PROBLEM DESCRIPTION
From the first line of the records below, transcribe each line exactly up to and including the one with "##Store mysql user name and password"; pictures stay out.

+-------+

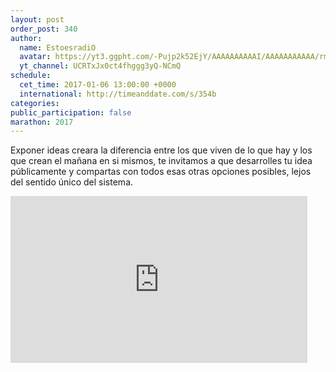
 ```yaml
---
layout: post
order_post: 340
author:
  name: EstoesradiO
  avatar: https://yt3.ggpht.com/-Pujp2k52EjY/AAAAAAAAAAI/AAAAAAAAAAA/rmJgmFoeUt4/s88-c-k-no-mo-rj-c0xffffff/photo.jpg
  yt_channel: UCRTxJx0ct4fhggg3yQ-NCmQ
schedule:
  cet_time: 2017-01-06 13:00:00 +0000
  international: http://timeanddate.com/s/354b
categories:
public_participation: false
marathon: 2017
---
```

Exponer ideas creara la diferencia entre los que viven de lo que hay y los que crean el mañana en si mismos, te invitamos a que desarrolles tu idea públicamente y compartas con todos esas otras opciones posibles, lejos del sentido único del sistema.

<iframe width="475" height="267" src="https://www.youtube.com/embed/zGIvKTL2b0o" frameborder="0" allowfullscreen></iframe>
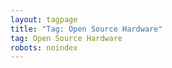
 ```yaml
---
layout: tagpage
title: "Tag: Open Source Hardware"
tag: Open Source Hardware
robots: noindex
---
```

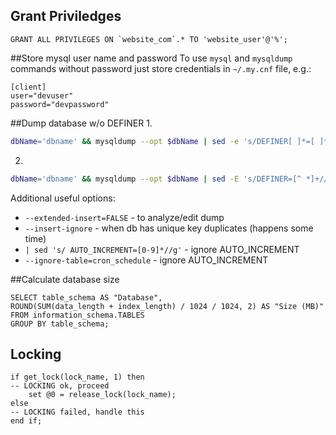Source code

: ## Grant Priviledges

    GRANT ALL PRIVILEGES ON `website_com`.* TO 'website_user'@'%';
    
##Store mysql user name and password
To use `mysql` and `mysqldump` commands without password just store credentials in `~/.my.cnf` file, e.g.:

    [client]
    user="devuser"
    password="devpassword"

##Dump database w/o DEFINER
1. 
```bash
dbName='dbname' && mysqldump --opt $dbName | sed -e 's/DEFINER[ ]*=[ ]*[^*]*\*/\*/' | bzip2 > $dbName.sql.bz2
```
2. 
```bash
dbName='dbname' && mysqldump --opt $dbName | sed -E 's/DEFINER=[^ *]+//' | bzip2 > $dbName.sql.bz2
```

Additional useful options:

- `--extended-insert=FALSE` - to analyze/edit dump
- `--insert-ignore` - when db has unique key duplicates (happens some time)
- `| sed 's/ AUTO_INCREMENT=[0-9]*//g'` - ignore AUTO_INCREMENT  
- `--ignore-table=cron_schedule` - ignore AUTO_INCREMENT  

##Calculate database size

    SELECT table_schema AS "Database", 
    ROUND(SUM(data_length + index_length) / 1024 / 1024, 2) AS "Size (MB)" 
    FROM information_schema.TABLES 
    GROUP BY table_schema;

## Locking

    if get_lock(lock_name, 1) then
    -- LOCKING ok, proceed
        set @0 = release_lock(lock_name);
    else
    -- LOCKING failed, handle this
    end if;

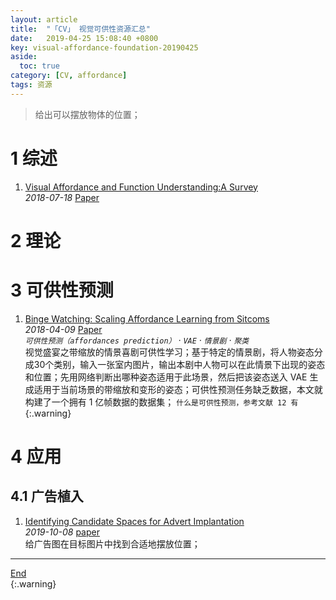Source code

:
 ```yaml
---
layout: article
title:  "「CV」 视觉可供性资源汇总"
date:   2019-04-25 15:08:40 +0800
key: visual-affordance-foundation-20190425
aside:
  toc: true
category: [CV, affordance]
tags: 资源
---
```

<span id='head'></span>  
>给出可以摆放物体的位置；     

<!--more-->


# 1 综述
1. [Visual Affordance and Function Understanding:A Survey](http://cn.arxiv.org/abs/1807.06775)     
*2018-07-18* [Paper](https://arxiv.org/abs/1807.06775)   

# 2 理论

# 3 可供性预测
1. [Binge Watching: Scaling Affordance Learning from Sitcoms](http://cn.arxiv.org/abs/1804.03080)    
*2018-04-09* [Paper](https://arxiv.org/abs/1804.03080)   
*`可供性预测（affordances prediction）` · `VAE` · `情景剧` · `聚类`*   
视觉盛宴之带缩放的情景喜剧可供性学习；基于特定的情景剧，将人物姿态分成30个类别，输入一张室内图片，输出本剧中人物可以在此情景下出现的姿态和位置；先用网络判断出哪种姿态适用于此场景，然后把该姿态送入 VAE 生成适用于当前场景的带缩放和变形的姿态；可供性预测任务缺乏数据，本文就构建了一个拥有 1 亿帧数据的数据集； `什么是可供性预测，参考文献 12 有`{:.warning}      

# 4 应用
## 4.1 广告植入
1. [Identifying Candidate Spaces for Advert Implantation](http://cn.arxiv.org/abs/1910.03227)     
*2019-10-08* [paper](https://arxiv.org/abs/1910.03227)     
给广告图在目标图片中找到合适地摆放位置；    

-------------------  
[End](#head)   
{:.warning}  
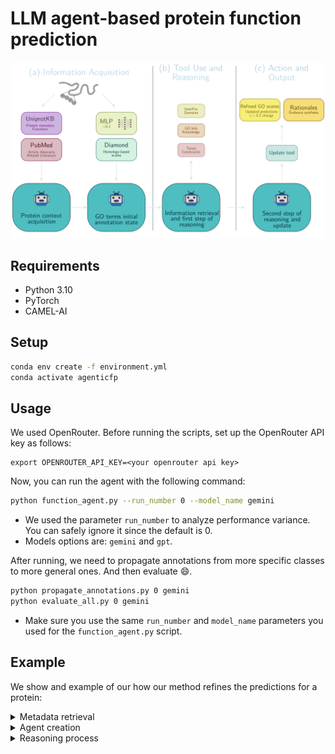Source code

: # LLM agent-based protein function prediction

<div align="center">
<img src="figs/agent_workflow_dark_bak.png" alt="Alt text" width="500">
</div>

## Requirements

- Python 3.10
- PyTorch
- CAMEL-AI

## Setup

```bash
conda env create -f environment.yml
conda activate agenticfp
```


## Usage

We used OpenRouter. Before running the scripts, set up the OpenRouter API key as follows:

```
export OPENROUTER_API_KEY=<your openrouter api key>
```

Now, you can run the agent with the following command:

```bash
python function_agent.py --run_number 0 --model_name gemini
```

- We used the parameter `run_number` to analyze performance variance. You can safely ignore it since the default is 0.
- Models options are: `gemini` and `gpt`.


After running, we need to propagate annotations from more specific classes to more general ones. And then evaluate :smile:.

```bash
python propagate_annotations.py 0 gemini
python evaluate_all.py 0 gemini
```

- Make sure you use the same `run_number` and `model_name` parameters you used for the `function_agent.py` script.

## Example

We show and example of our how our method refines the predictions for
a protein:

<details>
<summary>Metadata retrieval</summary>
Before creating an agent, we retrieve information from UniProtKB and
PubMed. For example: for the protein with ID 11H\_STRNX we retrieve
the following information:

<div align="center">
<img src="figs/metadata.png" alt="Alt text" width="500">
</div>
</details>

<details>
<summary>Agent creation</summary>
    
Using the retrieved information from UniProtKB (**[uniprot_info]**) and PubMed (**[abstracts]**), we create
and agent and its role and context:

<div align="center">
<img src="figs/agent_creation.png" alt="Alt text" width="500">
</div>
</details>

<details>
<summary>Reasoning process</summary>

To start the reasoning process, we select initial GO term predictions
with scores $\geq 0.1$, and retrieve the following information:
* Initial MLP prediction score
* Diamond Score
* Definition and labels
* Taxonomical constraints

We denote this information as **[go_terms_info]**.
Then, we instruct the agent to analyze the GO terms and suggest refinements of predictions:

<div align="center">
<img src="figs/reasoning.png" alt="Alt text" width="500">
</div>
</details>


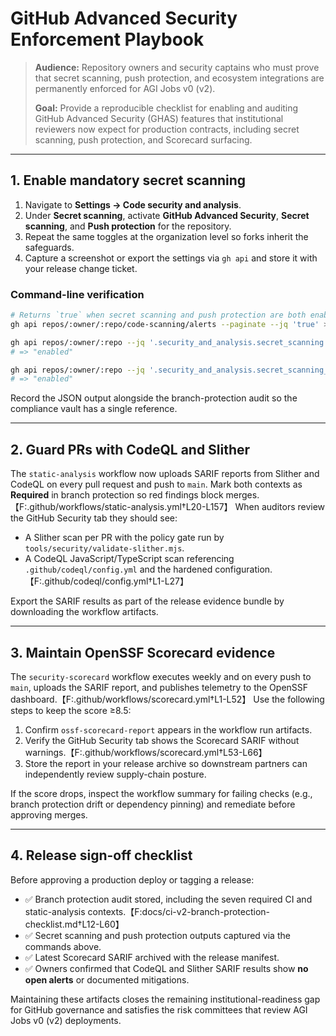 # GitHub Advanced Security Enforcement Playbook

> **Audience:** Repository owners and security captains who must prove that secret scanning, push protection, and ecosystem integrations
> are permanently enforced for AGI Jobs v0 (v2).
>
> **Goal:** Provide a reproducible checklist for enabling and auditing GitHub Advanced Security (GHAS) features that institutional reviewers
> now expect for production contracts, including secret scanning, push protection, and Scorecard surfacing.

---

## 1. Enable mandatory secret scanning

1. Navigate to **Settings → Code security and analysis**.
2. Under **Secret scanning**, activate **GitHub Advanced Security**, **Secret scanning**, and **Push protection** for the repository.
3. Repeat the same toggles at the organization level so forks inherit the safeguards.
4. Capture a screenshot or export the settings via `gh api` and store it with your release change ticket.

### Command-line verification

```bash
# Returns `true` when secret scanning and push protection are both enabled
gh api repos/:owner/:repo/code-scanning/alerts --paginate --jq 'true' >/dev/null

gh api repos/:owner/:repo --jq '.security_and_analysis.secret_scanning.status'
# => "enabled"

gh api repos/:owner/:repo --jq '.security_and_analysis.secret_scanning_push_protection.status'
# => "enabled"
```

Record the JSON output alongside the branch-protection audit so the compliance vault has a single reference.

---

## 2. Guard PRs with CodeQL and Slither

The `static-analysis` workflow now uploads SARIF reports from Slither and CodeQL on every pull request and push to `main`.
Mark both contexts as **Required** in branch protection so red findings block merges.【F:.github/workflows/static-analysis.yml†L20-L157】
When auditors review the GitHub Security tab they should see:

- A Slither scan per PR with the policy gate run by `tools/security/validate-slither.mjs`.
- A CodeQL JavaScript/TypeScript scan referencing `.github/codeql/config.yml` and the hardened configuration.【F:.github/codeql/config.yml†L1-L27】

Export the SARIF results as part of the release evidence bundle by downloading the workflow artifacts.

---

## 3. Maintain OpenSSF Scorecard evidence

The `security-scorecard` workflow executes weekly and on every push to `main`, uploads the SARIF report, and publishes
telemetry to the OpenSSF dashboard.【F:.github/workflows/scorecard.yml†L1-L52】 Use the following steps to keep the score ≥8.5:

1. Confirm `ossf-scorecard-report` appears in the workflow run artifacts.
2. Verify the GitHub Security tab shows the Scorecard SARIF without warnings.【F:.github/workflows/scorecard.yml†L53-L66】
3. Store the report in your release archive so downstream partners can independently review supply-chain posture.

If the score drops, inspect the workflow summary for failing checks (e.g., branch protection drift or dependency pinning) and remediate before approving merges.

---

## 4. Release sign-off checklist

Before approving a production deploy or tagging a release:

- ✅ Branch protection audit stored, including the seven required CI and static-analysis contexts.【F:docs/ci-v2-branch-protection-checklist.md†L12-L60】
- ✅ Secret scanning and push protection outputs captured via the commands above.
- ✅ Latest Scorecard SARIF archived with the release manifest.
- ✅ Owners confirmed that CodeQL and Slither SARIF results show **no open alerts** or documented mitigations.

Maintaining these artifacts closes the remaining institutional-readiness gap for GitHub governance and satisfies the
risk committees that review AGI Jobs v0 (v2) deployments.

+-------+

WRITTEN ANSWER
 ```yaml
---
layout: post
order_post: 340
author:
  name: EstoesradiO
  avatar: https://yt3.ggpht.com/-Pujp2k52EjY/AAAAAAAAAAI/AAAAAAAAAAA/rmJgmFoeUt4/s88-c-k-no-mo-rj-c0xffffff/photo.jpg
  yt_channel: UCRTxJx0ct4fhggg3yQ-NCmQ
schedule:
  cet_time: 2017-01-06 13:00:00 +0000
  international: http://timeanddate.com/s/354b
categories:
public_participation: false
marathon: 2017
---
```

Exponer ideas creara la diferencia entre los que viven de lo que hay y los que crean el mañana en si mismos, te invitamos a que desarrolles tu idea públicamente y compartas con todos esas otras opciones posibles, lejos del sentido único del sistema.

<iframe width="475" height="267" src="https://www.youtube.com/embed/zGIvKTL2b0o" frameborder="0" allowfullscreen></iframe>
 ```yaml
---
layout: tagpage
title: "Tag: Open Source Hardware"
tag: Open Source Hardware
robots: noindex
---
```

Source code

: ## Grant Priviledges

    GRANT ALL PRIVILEGES ON `website_com`.* TO 'website_user'@'%';
    
##Store mysql user name and password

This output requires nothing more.